● YOUR GOAL: For the records below, say how many lines contain the string "thesis". Give the number only.

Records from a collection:
== == ==
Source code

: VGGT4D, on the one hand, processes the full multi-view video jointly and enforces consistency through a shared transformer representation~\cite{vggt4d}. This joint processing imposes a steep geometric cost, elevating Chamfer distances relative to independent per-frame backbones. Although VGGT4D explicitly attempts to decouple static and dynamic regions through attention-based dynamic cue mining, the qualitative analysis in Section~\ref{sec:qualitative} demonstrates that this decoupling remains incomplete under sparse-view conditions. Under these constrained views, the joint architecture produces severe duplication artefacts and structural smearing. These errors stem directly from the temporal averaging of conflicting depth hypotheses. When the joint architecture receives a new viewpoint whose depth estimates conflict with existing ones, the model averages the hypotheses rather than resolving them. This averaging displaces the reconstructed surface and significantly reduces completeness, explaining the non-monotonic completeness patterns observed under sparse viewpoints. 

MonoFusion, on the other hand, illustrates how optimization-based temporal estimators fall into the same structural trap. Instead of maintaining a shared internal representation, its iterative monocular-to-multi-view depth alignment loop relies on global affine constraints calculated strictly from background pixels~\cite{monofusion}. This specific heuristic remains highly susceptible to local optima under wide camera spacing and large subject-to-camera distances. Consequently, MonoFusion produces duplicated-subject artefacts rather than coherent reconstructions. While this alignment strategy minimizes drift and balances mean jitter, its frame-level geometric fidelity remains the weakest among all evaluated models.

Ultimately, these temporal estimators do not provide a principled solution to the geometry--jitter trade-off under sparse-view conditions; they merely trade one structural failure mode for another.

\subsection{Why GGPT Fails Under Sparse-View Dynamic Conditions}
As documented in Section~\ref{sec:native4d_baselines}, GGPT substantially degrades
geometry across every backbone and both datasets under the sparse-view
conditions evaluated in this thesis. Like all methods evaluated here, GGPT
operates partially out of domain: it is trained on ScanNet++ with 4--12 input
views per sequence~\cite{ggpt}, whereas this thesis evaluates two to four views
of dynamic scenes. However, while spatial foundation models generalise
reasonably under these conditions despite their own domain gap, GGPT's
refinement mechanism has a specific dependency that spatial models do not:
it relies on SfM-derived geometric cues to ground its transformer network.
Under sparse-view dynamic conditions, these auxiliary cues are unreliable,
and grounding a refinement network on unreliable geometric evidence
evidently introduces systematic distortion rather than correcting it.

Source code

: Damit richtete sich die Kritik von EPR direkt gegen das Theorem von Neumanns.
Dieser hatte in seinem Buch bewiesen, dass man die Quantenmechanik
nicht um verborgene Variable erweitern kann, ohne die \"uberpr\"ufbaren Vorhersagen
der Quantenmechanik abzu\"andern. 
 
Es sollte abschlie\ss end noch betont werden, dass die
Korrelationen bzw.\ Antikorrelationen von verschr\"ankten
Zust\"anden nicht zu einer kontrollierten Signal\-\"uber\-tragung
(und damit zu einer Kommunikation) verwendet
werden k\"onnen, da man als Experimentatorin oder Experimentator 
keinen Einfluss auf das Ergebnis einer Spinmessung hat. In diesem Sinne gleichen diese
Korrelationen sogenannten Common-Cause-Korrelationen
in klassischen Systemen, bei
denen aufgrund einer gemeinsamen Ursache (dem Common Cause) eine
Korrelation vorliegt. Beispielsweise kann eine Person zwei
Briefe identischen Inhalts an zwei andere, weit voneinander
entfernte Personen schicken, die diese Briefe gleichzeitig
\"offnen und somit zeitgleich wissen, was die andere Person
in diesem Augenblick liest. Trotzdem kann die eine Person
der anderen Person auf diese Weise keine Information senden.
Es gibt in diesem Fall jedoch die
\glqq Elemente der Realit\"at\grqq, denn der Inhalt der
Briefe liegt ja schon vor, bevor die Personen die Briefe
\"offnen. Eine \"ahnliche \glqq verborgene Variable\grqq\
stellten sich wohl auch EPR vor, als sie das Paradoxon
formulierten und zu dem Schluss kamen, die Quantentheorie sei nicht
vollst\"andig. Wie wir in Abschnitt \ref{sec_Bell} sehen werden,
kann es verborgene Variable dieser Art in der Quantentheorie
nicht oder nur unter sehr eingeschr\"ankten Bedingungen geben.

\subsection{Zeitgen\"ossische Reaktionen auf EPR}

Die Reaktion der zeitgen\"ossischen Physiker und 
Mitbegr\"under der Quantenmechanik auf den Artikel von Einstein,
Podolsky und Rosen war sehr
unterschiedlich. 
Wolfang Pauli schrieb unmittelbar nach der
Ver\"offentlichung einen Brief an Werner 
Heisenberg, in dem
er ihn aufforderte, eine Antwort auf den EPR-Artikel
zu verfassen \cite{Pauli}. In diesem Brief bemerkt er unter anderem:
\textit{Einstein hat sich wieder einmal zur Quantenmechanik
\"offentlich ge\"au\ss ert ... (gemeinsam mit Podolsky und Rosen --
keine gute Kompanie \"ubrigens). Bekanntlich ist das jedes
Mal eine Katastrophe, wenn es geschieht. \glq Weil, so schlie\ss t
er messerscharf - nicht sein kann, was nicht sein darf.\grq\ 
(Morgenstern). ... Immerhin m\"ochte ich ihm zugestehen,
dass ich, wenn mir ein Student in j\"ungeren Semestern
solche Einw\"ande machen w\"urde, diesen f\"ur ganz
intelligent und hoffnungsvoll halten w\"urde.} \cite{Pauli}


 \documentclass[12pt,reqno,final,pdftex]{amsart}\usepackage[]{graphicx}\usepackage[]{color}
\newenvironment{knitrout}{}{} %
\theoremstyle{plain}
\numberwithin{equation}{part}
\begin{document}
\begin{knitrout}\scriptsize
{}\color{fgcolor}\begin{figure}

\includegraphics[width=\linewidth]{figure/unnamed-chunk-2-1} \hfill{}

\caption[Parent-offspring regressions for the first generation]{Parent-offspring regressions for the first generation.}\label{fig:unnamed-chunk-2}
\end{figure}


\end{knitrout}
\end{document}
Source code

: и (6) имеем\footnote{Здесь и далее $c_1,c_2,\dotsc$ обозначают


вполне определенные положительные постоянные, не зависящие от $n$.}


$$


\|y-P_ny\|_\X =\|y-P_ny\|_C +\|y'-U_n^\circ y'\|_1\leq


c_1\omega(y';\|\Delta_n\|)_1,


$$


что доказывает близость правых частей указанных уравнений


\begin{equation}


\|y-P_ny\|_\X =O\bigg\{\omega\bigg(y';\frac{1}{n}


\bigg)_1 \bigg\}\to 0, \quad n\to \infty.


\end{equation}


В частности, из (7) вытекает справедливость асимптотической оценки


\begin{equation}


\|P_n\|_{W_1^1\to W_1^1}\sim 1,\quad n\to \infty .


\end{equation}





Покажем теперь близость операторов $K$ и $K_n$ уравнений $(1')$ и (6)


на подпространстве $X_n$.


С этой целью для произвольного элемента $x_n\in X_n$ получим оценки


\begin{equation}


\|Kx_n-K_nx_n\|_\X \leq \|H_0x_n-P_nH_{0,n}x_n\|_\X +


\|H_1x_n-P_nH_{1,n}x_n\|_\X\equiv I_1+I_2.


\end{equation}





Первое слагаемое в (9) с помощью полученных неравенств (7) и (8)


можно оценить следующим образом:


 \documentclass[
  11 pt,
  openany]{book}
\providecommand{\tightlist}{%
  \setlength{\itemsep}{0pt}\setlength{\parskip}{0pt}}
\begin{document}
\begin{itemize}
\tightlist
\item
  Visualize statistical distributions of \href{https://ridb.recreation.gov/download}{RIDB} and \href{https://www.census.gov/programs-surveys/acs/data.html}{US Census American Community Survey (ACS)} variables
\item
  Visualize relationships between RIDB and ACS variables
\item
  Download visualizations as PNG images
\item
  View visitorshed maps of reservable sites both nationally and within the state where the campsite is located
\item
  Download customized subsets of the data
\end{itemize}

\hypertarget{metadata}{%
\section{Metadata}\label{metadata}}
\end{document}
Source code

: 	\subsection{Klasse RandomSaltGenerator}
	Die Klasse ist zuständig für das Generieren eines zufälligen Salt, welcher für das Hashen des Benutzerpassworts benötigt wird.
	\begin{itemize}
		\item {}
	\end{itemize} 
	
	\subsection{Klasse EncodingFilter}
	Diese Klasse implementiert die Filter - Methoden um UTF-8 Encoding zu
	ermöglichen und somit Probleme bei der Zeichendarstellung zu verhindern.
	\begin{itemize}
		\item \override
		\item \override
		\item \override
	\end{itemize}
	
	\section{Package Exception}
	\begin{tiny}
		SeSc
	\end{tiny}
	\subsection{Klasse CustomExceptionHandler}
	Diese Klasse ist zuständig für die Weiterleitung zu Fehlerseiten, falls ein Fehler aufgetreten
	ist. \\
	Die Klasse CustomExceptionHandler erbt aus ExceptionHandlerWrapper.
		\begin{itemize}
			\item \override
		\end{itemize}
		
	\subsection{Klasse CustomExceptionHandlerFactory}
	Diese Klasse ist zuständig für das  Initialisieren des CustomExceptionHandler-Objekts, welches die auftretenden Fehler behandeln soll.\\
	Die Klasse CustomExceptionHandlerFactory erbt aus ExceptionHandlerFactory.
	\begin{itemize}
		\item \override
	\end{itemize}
== == ==
● RESULT BELOW: 2